« France Catholique » du 9 juillet 2007

La pro­mul­ga­tion du Motu Proprio sur l’usage de la litur­gie romaine anté­rieure à la réforme de 1970 doit être reçue una­ni­me­ment comme un signe de paix en vue d’un dénoue­ment pro­gres­sif des dif­fi­cul­tés qui empêchent encore une pleine com­pré­hen­sion entre catholiques.

Ardemment espé­ré par les uns, redou­té par les autres qui crai­gnaient des com­pli­ca­tions pour leur tâche pas­to­rale, ce docu­ment, accom­pa­gné de la lettre d’explication de Benoît XVI, devrait répondre aux attentes et aux inter­ro­ga­tions tout d’abord quant au sens de la célé­bra­tion litur­gique. Les deux rites, loin de s’opposer, peuvent être sources d’enrichissement mutuel – et aus­si quant au bon ordre juri­dique et pra­tique des condi­tions de célé­bra­tion. Il est per­mis aus­si de pen­ser que cet acte du Saint-​Siège répond à une incer­ti­tude à laquelle il n’avait jamais été répon­du clai­re­ment depuis les modi­fi­ca­tions pos­té­rieures à Vatican II.

Dès lors qu’un rite dit de Paul VI était pro­mul­gué, qu’en était-​il de l’ancien rite ? Etait-​il pros­crit, dépo­sé aux archives, défi­ni­ti­ve­ment caduc ? Sinon quel était son sta­tut eu égard au rite nou­veau ? La dis­tinc­tion éta­blie par le Motu Proprio, entre rite ordi­naire (celui de Paul VI) et rite extra­or­di­naire (celui de Saint Pie V) répond sans ambi­guï­té à la ques­tion en sus­pens, et s’oppose – me semble-​t-​il – à toute contra­dic­tion pré­ten­du­ment doc­tri­nale entre l’un et l’autre. Le Pape parle même « d’un double usage de l’unique et même Rite ».

La réac­tion modé­rée – non triom­pha­liste – des catho­liques atta­chés au rite tri­den­tin est un signe pré­cieux d’ouverture pour une meilleure inté­gra­tion de leur sen­si­bi­li­té au sein de la com­mu­nion ecclé­siale. On peut même trou­ver du côté de la fra­ter­ni­té Saint-​Pie X des gages de bonne volon­té, Mgr Fellay allant jusqu’à se féli­ci­ter de la pers­pec­tive où les deux rites « se fécon­de­raient mutuel­le­ment ». Sans doute de mul­tiples obs­tacles s’opposent encore à une pleine récon­ci­lia­tion avec l’aile tra­di­tio­na­liste la plus enga­gée dans la contes­ta­tion de Vatican II. Mais com­ment ne pas tenir pour très posi­tive l’adhésion – au moins dans l’ordre des vœux de réa­li­sa­tion – à l’herméneutique fer­me­ment défi­nie par le Pape pour la récep­tion du concile. Vatican II ne sau­rait être vécu comme une rup­ture, il s’inscrit dans la conti­nui­té orga­nique de la Tradition depuis les ori­gines apostoliques.

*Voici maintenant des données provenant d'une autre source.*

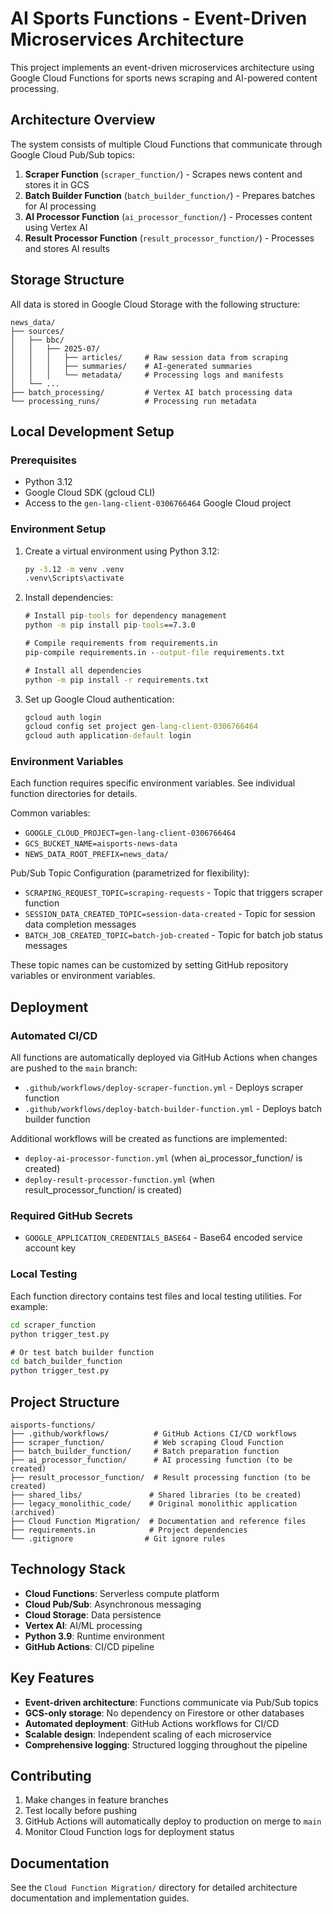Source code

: # AI Sports Functions - Event-Driven Microservices Architecture

This project implements an event-driven microservices architecture using Google Cloud Functions for sports news scraping and AI-powered content processing.

## Architecture Overview

The system consists of multiple Cloud Functions that communicate through Google Cloud Pub/Sub topics:

1. **Scraper Function** (`scraper_function/`) - Scrapes news content and stores it in GCS
2. **Batch Builder Function** (`batch_builder_function/`) - Prepares batches for AI processing  
3. **AI Processor Function** (`ai_processor_function/`) - Processes content using Vertex AI
4. **Result Processor Function** (`result_processor_function/`) - Processes and stores AI results

## Storage Structure

All data is stored in Google Cloud Storage with the following structure:

```
news_data/
├── sources/
│   ├── bbc/
│   │   ├── 2025-07/
│   │   │   ├── articles/     # Raw session data from scraping
│   │   │   ├── summaries/    # AI-generated summaries
│   │   │   └── metadata/     # Processing logs and manifests
│   └── ...
├── batch_processing/         # Vertex AI batch processing data
└── processing_runs/          # Processing run metadata
```

## Local Development Setup

### Prerequisites

- Python 3.12
- Google Cloud SDK (gcloud CLI)
- Access to the `gen-lang-client-0306766464` Google Cloud project

### Environment Setup

1. Create a virtual environment using Python 3.12:

   ```cmd
   py -3.12 -m venv .venv
   .venv\Scripts\activate
   ```

2. Install dependencies:

   ```cmd
   # Install pip-tools for dependency management
   python -m pip install pip-tools==7.3.0
   
   # Compile requirements from requirements.in
   pip-compile requirements.in --output-file requirements.txt
   
   # Install all dependencies
   python -m pip install -r requirements.txt
   ```

3. Set up Google Cloud authentication:

   ```cmd
   gcloud auth login
   gcloud config set project gen-lang-client-0306766464
   gcloud auth application-default login
   ```

### Environment Variables

Each function requires specific environment variables. See individual function directories for details.

Common variables:
- `GOOGLE_CLOUD_PROJECT=gen-lang-client-0306766464`
- `GCS_BUCKET_NAME=aisports-news-data`
- `NEWS_DATA_ROOT_PREFIX=news_data/`

Pub/Sub Topic Configuration (parametrized for flexibility):
- `SCRAPING_REQUEST_TOPIC=scraping-requests` - Topic that triggers scraper function
- `SESSION_DATA_CREATED_TOPIC=session-data-created` - Topic for session data completion messages
- `BATCH_JOB_CREATED_TOPIC=batch-job-created` - Topic for batch job status messages

These topic names can be customized by setting GitHub repository variables or environment variables.

## Deployment

### Automated CI/CD

All functions are automatically deployed via GitHub Actions when changes are pushed to the `main` branch:

- `.github/workflows/deploy-scraper-function.yml` - Deploys scraper function
- `.github/workflows/deploy-batch-builder-function.yml` - Deploys batch builder function

Additional workflows will be created as functions are implemented:
- `deploy-ai-processor-function.yml` (when ai_processor_function/ is created)
- `deploy-result-processor-function.yml` (when result_processor_function/ is created)

### Required GitHub Secrets

- `GOOGLE_APPLICATION_CREDENTIALS_BASE64` - Base64 encoded service account key

### Local Testing

Each function directory contains test files and local testing utilities. For example:

```cmd
cd scraper_function
python trigger_test.py

# Or test batch builder function
cd batch_builder_function  
python trigger_test.py
```

## Project Structure

```
aisports-functions/
├── .github/workflows/          # GitHub Actions CI/CD workflows
├── scraper_function/           # Web scraping Cloud Function
├── batch_builder_function/     # Batch preparation function
├── ai_processor_function/      # AI processing function (to be created)  
├── result_processor_function/  # Result processing function (to be created)
├── shared_libs/               # Shared libraries (to be created)
├── legacy_monolithic_code/    # Original monolithic application (archived)
├── Cloud Function Migration/  # Documentation and reference files
├── requirements.in            # Project dependencies
└── .gitignore                # Git ignore rules
```

## Technology Stack

- **Cloud Functions**: Serverless compute platform
- **Cloud Pub/Sub**: Asynchronous messaging
- **Cloud Storage**: Data persistence
- **Vertex AI**: AI/ML processing
- **Python 3.9**: Runtime environment
- **GitHub Actions**: CI/CD pipeline

## Key Features

- **Event-driven architecture**: Functions communicate via Pub/Sub topics
- **GCS-only storage**: No dependency on Firestore or other databases
- **Automated deployment**: GitHub Actions workflows for CI/CD
- **Scalable design**: Independent scaling of each microservice
- **Comprehensive logging**: Structured logging throughout the pipeline

## Contributing

1. Make changes in feature branches
2. Test locally before pushing
3. GitHub Actions will automatically deploy to production on merge to `main`
4. Monitor Cloud Function logs for deployment status

## Documentation

See the `Cloud Function Migration/` directory for detailed architecture documentation and implementation guides.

Il y a certes des mécon­tents qui s’ex­priment par­fois avec acri­mo­nie contre la déci­sion de Rome. Leurs objec­tions ne sont pas toutes irre­ce­vables, dès lors qu’elles sont en rap­port avec les orien­ta­tions de Vatican II. Elles ont mar­qué, notam­ment de la part de Jean-​Paul II, des inflexions qui concernent des points aus­si impor­tants que l’at­ti­tude face au judaïsme, les liens avec les frères des autres com­mu­nau­tés chré­tiennes ou encore une per­cep­tion ouverte et exi­geante à la fois du dia­logue avec les autres reli­gions. Cependant, c’est par l’exa­men appro­fon­di des objec­tions et des doutes que l’on par­vien­dra à un accord satisfaisant.

La fer­me­ture réci­proque aux doutes de l’in­ter­lo­cu­teur ne ferait que dur­cir les oppo­si­tions. Benoît XVI nous recom­mande pré­ci­sé­ment le choix de la voie inverse, celle du dia­logue dans la véri­té et la charité.